■ **What is being asked**: Write the entries below out again exactly; any picture in them stays out.

Segment Start: Data supplied

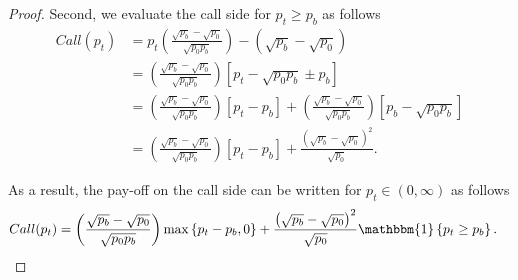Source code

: \documentclass[pdftex,11pt,a4paper] {article}
\begin{document}
\begin{proof}
Second, we evaluate the call side for $p_{t}  \geq  p_{b}$ as follows
\begin{equation} \label{eq:mdp4}
\begin{split}
Call(p_{t}) & = p_{t} \left(\frac{\sqrt{p_{b}}-\sqrt{p_{0}}}{\sqrt{p_{0}p_{b}}} \right) -  \left(\sqrt{p_{b}} - \sqrt{p_{0}}\right)\\
& =  \left(\frac{\sqrt{p_{b}}-\sqrt{p_{0}}}{\sqrt{p_{0}p_{b}}} \right)  \left[ p_{t} - \sqrt{p_{0}p_{b}} \pm p_{b} \right]\\
& =  \left(\frac{\sqrt{p_{b}}-\sqrt{p_{0}}}{\sqrt{p_{0}p_{b}}} \right)  \left[ p_{t}-p_{b}\right] + \left(\frac{\sqrt{p_{b}}-\sqrt{p_{0}}}{\sqrt{p_{0}p_{b}}} \right) \left[p_{b} - \sqrt{p_{0}p_{b}} \right]\\
& =  \left(\frac{\sqrt{p_{b}}-\sqrt{p_{0}}}{\sqrt{p_{0}p_{b}}} \right)  \left[ p_{t}-p_{b}\right] + \frac{\left(\sqrt{p_{b}}-\sqrt{p_{0}}\right)^{2}}{\sqrt{p_{0}}}.
\end{split}
\end{equation}


As a result, the pay-off on the call side can be written for $p_{t}\in(0, \infty)$ as follows
\begin{equation} \label{eq:mdp5}
\begin{split}
Call(p_{t}) & = \left(\frac{\sqrt{p_{b}}-\sqrt{p_{0}}}{\sqrt{p_{0}p_{b}}} \right)  \max\left\{ p_{t}-p_{b}, 0 \right\} + \frac{\left(\sqrt{p_{b}}-\sqrt{p_{0}}\right)^{2}}{\sqrt{p_{0}}} \mathbbm{1}\left\{p_{t} \geq p_{b}\right\}.
\end{split}
\end{equation}




\end{proof}
\end{document}
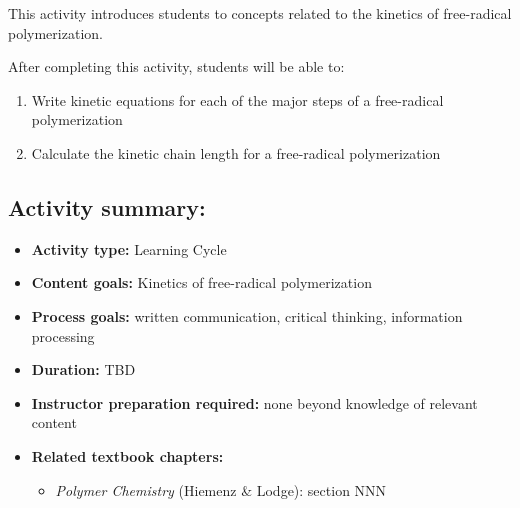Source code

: %
%
%
%

\renewcommand{\figpath}{content}
\renewcommand{\labelbase}{FRPkinetics}

\begin{activity}

\begin{instructornotes}
	This activity introduces students to concepts related to the kinetics of free-radical polymerization.
	
	After completing this activity, students will be able to:
	\begin{enumerate}
		\item Write kinetic equations for each of the major steps of a free-radical polymerization
		\item Calculate the kinetic chain length for a free-radical polymerization
	\end{enumerate}
	
	\subsection*{Activity summary:}
	\begin{itemize}
		\item \textbf{Activity type:} Learning Cycle
		\item \textbf{Content goals:} Kinetics of free-radical polymerization
		\item \textbf{Process goals:} %
			written communication, critical thinking, information processing
		\item \textbf{Duration:} TBD
		\item \textbf{Instructor preparation required:} none beyond knowledge of relevant content
		\item \textbf{Related textbook chapters:}
			\begin{itemize}
				\item \emph{Polymer Chemistry} (Hiemenz \& Lodge): section NNN
			\end{itemize}
	\end{itemize}
	

\end{instructornotes}
\end{activity}
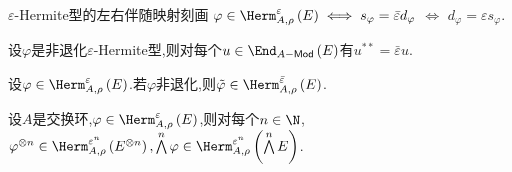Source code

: \begin{proposition}{$\varepsilon$-Hermite型的左右伴随映射刻画}{}
	$\varphi\in\Herm_{A,\rho}^{\varepsilon}\left(E\right)\iff s_{\varphi}=\bar{\varepsilon}d_{\varphi}$ $\iff$ $d_{\varphi}=\varepsilon s_{\varphi}$.
\end{proposition}

\begin{proposition}{}{}
	设$\varphi$是非退化$\varepsilon$-Hermite型,则对每个$u\in\End_{A-\mathsf{Mod}}\left(E\right)$有$u^{\ast\ast}=\bar{\varepsilon}u$.
\end{proposition}

\begin{proposition}{}{}
	设$\varphi\in\Herm_{A,\rho}^{\varepsilon}\left(E\right)$.若$\varphi$非退化,则$\tilde{\varphi}\in\Herm_{A,\rho}^{\bar{\varepsilon}}\left(E\right)$.
\end{proposition}

\begin{proposition}{}{}
	设$A$是交换环,$\varphi\in\Herm_{A,\rho}^{\varepsilon}\left(E\right)$,则对每个$n\in\N$,$\varphi^{\otimes n}\in\Herm_{A,\rho}^{\varepsilon^{n}}\left(E^{\otimes n}\right),\bigwedge\limits^{n}\varphi\in\Herm_{A,\rho}^{\varepsilon^{n}}\left(\bigwedge\limits^{n}E\right)$.
\end{proposition}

Segment End: Data supplied

■ **Exercise result**:
Source code

: \documentclass[pdftex,11pt,a4paper] {article}
\begin{document}
\begin{proof}
Second, we evaluate the call side for $p_{t}  \geq  p_{b}$ as follows
\begin{equation} \label{eq:mdp4}
\begin{split}
Call(p_{t}) & = p_{t} \left(\frac{\sqrt{p_{b}}-\sqrt{p_{0}}}{\sqrt{p_{0}p_{b}}} \right) -  \left(\sqrt{p_{b}} - \sqrt{p_{0}}\right)\\
& =  \left(\frac{\sqrt{p_{b}}-\sqrt{p_{0}}}{\sqrt{p_{0}p_{b}}} \right)  \left[ p_{t} - \sqrt{p_{0}p_{b}} \pm p_{b} \right]\\
& =  \left(\frac{\sqrt{p_{b}}-\sqrt{p_{0}}}{\sqrt{p_{0}p_{b}}} \right)  \left[ p_{t}-p_{b}\right] + \left(\frac{\sqrt{p_{b}}-\sqrt{p_{0}}}{\sqrt{p_{0}p_{b}}} \right) \left[p_{b} - \sqrt{p_{0}p_{b}} \right]\\
& =  \left(\frac{\sqrt{p_{b}}-\sqrt{p_{0}}}{\sqrt{p_{0}p_{b}}} \right)  \left[ p_{t}-p_{b}\right] + \frac{\left(\sqrt{p_{b}}-\sqrt{p_{0}}\right)^{2}}{\sqrt{p_{0}}}.
\end{split}
\end{equation}


As a result, the pay-off on the call side can be written for $p_{t}\in(0, \infty)$ as follows
\begin{equation} \label{eq:mdp5}
\begin{split}
Call(p_{t}) & = \left(\frac{\sqrt{p_{b}}-\sqrt{p_{0}}}{\sqrt{p_{0}p_{b}}} \right)  \max\left\{ p_{t}-p_{b}, 0 \right\} + \frac{\left(\sqrt{p_{b}}-\sqrt{p_{0}}\right)^{2}}{\sqrt{p_{0}}} \mathbbm{1}\left\{p_{t} \geq p_{b}\right\}.
\end{split}
\end{equation}




\end{proof}
\end{document}
Source code

: %
%
%
%

\renewcommand{\figpath}{content}
\renewcommand{\labelbase}{FRPkinetics}

\begin{activity}

\begin{instructornotes}
	This activity introduces students to concepts related to the kinetics of free-radical polymerization.
	
	After completing this activity, students will be able to:
	\begin{enumerate}
		\item Write kinetic equations for each of the major steps of a free-radical polymerization
		\item Calculate the kinetic chain length for a free-radical polymerization
	\end{enumerate}
	
	\subsection*{Activity summary:}
	\begin{itemize}
		\item \textbf{Activity type:} Learning Cycle
		\item \textbf{Content goals:} Kinetics of free-radical polymerization
		\item \textbf{Process goals:} %
			written communication, critical thinking, information processing
		\item \textbf{Duration:} TBD
		\item \textbf{Instructor preparation required:} none beyond knowledge of relevant content
		\item \textbf{Related textbook chapters:}
			\begin{itemize}
				\item \emph{Polymer Chemistry} (Hiemenz \& Lodge): section NNN
			\end{itemize}
	\end{itemize}
	

\end{instructornotes}
\end{activity}
Source code

: \begin{proposition}{$\varepsilon$-Hermite型的左右伴随映射刻画}{}
	$\varphi\in\Herm_{A,\rho}^{\varepsilon}\left(E\right)\iff s_{\varphi}=\bar{\varepsilon}d_{\varphi}$ $\iff$ $d_{\varphi}=\varepsilon s_{\varphi}$.
\end{proposition}

\begin{proposition}{}{}
	设$\varphi$是非退化$\varepsilon$-Hermite型,则对每个$u\in\End_{A-\mathsf{Mod}}\left(E\right)$有$u^{\ast\ast}=\bar{\varepsilon}u$.
\end{proposition}

\begin{proposition}{}{}
	设$\varphi\in\Herm_{A,\rho}^{\varepsilon}\left(E\right)$.若$\varphi$非退化,则$\tilde{\varphi}\in\Herm_{A,\rho}^{\bar{\varepsilon}}\left(E\right)$.
\end{proposition}

\begin{proposition}{}{}
	设$A$是交换环,$\varphi\in\Herm_{A,\rho}^{\varepsilon}\left(E\right)$,则对每个$n\in\N$,$\varphi^{\otimes n}\in\Herm_{A,\rho}^{\varepsilon^{n}}\left(E^{\otimes n}\right),\bigwedge\limits^{n}\varphi\in\Herm_{A,\rho}^{\varepsilon^{n}}\left(\bigwedge\limits^{n}E\right)$.
\end{proposition}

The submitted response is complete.